Now, for reasons which should be obvious, the Jewish religious ‘authorities’ cannot be expected to emphasize or even so much as acknowledge that
Hagar, the mother of Ishmael, received a Vision which was also received by Moses, Isaiah, Daniel and Ezekiel; especially after Jesus and John and
Mohammed received the same Vision.
But the problems for Christian theology of acknowledging the validity of the
Gospel of Mary are even
more disastrous.
To begin with, Mary was a woman; and, to acknowledge that a woman, no less than a man, is capable of receiving Revelations would have seriously
threatened the masculine power structure even within the Gnostic community, as can be clearly seen in the last passages of the
Gospel of
Thomas:
“Saying 114: ‘Let Mary leave us, for women are not worthy of life.’
Jesus said: ‘You nitwit son of a bitch…’ (which, however, has been deleted from the written version of the
Gospel of Thomas) [Just
joking.] ‘I myself shall lead her in order to make her male, so that she too may become a living spirit resembling you males. For every woman who
will make herself male will enter the kingdom of heaven.’”
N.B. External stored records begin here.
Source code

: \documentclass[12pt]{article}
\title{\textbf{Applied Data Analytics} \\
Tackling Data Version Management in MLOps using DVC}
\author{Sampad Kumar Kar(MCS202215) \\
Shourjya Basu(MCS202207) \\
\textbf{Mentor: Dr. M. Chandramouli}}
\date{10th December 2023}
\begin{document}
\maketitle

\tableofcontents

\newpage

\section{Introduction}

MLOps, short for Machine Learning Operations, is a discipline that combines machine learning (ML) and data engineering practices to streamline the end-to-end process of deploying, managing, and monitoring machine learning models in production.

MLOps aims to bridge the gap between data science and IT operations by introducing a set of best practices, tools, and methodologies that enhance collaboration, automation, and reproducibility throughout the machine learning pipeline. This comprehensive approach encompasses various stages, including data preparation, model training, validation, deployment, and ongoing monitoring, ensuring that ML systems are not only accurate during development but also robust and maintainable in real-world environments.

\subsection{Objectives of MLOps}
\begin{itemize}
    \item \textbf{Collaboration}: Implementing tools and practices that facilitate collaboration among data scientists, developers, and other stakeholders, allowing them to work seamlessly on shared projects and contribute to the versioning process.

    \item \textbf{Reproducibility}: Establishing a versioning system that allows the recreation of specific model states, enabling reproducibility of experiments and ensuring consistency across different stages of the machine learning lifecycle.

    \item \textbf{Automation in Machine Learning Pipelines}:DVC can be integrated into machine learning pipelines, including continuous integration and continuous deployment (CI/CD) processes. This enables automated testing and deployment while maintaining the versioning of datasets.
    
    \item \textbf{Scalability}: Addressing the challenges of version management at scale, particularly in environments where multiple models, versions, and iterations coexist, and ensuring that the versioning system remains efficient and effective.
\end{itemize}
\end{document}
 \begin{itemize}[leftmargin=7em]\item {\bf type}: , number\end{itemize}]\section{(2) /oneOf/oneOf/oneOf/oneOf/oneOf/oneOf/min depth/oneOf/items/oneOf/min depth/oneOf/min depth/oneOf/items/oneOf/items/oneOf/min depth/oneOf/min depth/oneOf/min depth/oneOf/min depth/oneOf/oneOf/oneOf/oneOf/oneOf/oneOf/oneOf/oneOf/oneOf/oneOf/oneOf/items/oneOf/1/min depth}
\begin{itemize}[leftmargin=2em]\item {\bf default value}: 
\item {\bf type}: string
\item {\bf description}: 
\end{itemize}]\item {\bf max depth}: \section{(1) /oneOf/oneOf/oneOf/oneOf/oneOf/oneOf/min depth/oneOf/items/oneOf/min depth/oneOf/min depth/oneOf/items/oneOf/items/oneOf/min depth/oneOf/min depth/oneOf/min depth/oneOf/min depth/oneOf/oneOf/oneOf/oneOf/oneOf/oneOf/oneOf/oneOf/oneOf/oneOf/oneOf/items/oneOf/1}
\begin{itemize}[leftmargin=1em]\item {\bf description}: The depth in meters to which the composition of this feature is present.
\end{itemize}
Secondly, certain passages in the
Gospel of Mary are, in fact, detailed descriptions of the “Messages to the Seven Churches” referred to in
the
Revelation of John; which, however, creates a third problem:
According to both the
Gospel of Mary and the
Gospel of Philip, Jesus loved Mary ‘more than the other disciples’; whereas, in the
Gospel of John, John is said to have been the “disciple that Jesus loved”.
And, briefly, it satisfies the male chauvinist, anti-feminine fantasies of a celibate priesthood and religious establishment to believe that Jesus
loved John more than Mary, and that he conveyed more of his Teaching to John than he did to Mary.
Thus, according to the Christian religious ‘authorities’, the
Gospel of Mary can
only be understood as an heretical work.
And, as expected over the past 60 years or so, the media continues to publish
only those points of view which preserve the economic interests
of the Jewish, Christian and Muslim religious 'authorities'.